Items from a data source
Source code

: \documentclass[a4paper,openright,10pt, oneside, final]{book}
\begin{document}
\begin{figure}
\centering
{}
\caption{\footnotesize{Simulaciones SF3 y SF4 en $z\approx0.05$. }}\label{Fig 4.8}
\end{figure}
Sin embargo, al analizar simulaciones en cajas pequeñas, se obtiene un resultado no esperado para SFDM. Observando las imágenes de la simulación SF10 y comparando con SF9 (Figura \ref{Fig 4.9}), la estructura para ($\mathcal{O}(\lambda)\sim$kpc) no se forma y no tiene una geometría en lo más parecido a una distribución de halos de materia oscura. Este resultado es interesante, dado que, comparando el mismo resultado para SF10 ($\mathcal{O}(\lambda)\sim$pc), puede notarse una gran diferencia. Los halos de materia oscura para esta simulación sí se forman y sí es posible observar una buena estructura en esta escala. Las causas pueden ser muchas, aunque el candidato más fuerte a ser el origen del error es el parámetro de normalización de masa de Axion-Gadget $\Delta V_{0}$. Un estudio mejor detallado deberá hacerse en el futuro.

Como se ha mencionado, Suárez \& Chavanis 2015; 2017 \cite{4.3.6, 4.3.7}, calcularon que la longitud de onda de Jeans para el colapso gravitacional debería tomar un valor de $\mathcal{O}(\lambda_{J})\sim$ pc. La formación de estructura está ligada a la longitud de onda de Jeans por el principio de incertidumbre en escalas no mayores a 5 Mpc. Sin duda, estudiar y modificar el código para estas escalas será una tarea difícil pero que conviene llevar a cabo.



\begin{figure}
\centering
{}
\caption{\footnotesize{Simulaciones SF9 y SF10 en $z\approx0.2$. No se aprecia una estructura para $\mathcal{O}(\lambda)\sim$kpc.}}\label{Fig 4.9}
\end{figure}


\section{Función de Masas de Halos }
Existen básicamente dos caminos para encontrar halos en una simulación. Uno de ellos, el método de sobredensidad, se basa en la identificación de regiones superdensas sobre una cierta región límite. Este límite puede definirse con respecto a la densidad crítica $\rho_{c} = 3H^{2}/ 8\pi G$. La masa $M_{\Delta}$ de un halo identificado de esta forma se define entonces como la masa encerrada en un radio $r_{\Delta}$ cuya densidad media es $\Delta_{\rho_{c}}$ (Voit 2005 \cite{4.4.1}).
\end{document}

**Task to complete**: Copy out each line of the data that includes the string "label".

**Response**:
\caption{\footnotesize{Simulaciones SF3 y SF4 en $z\approx0.05$. }}\label{Fig 4.8}
\caption{\footnotesize{Simulaciones SF9 y SF10 en $z\approx0.2$. No se aprecia una estructura para $\mathcal{O}(\lambda)\sim$kpc.}}\label{Fig 4.9}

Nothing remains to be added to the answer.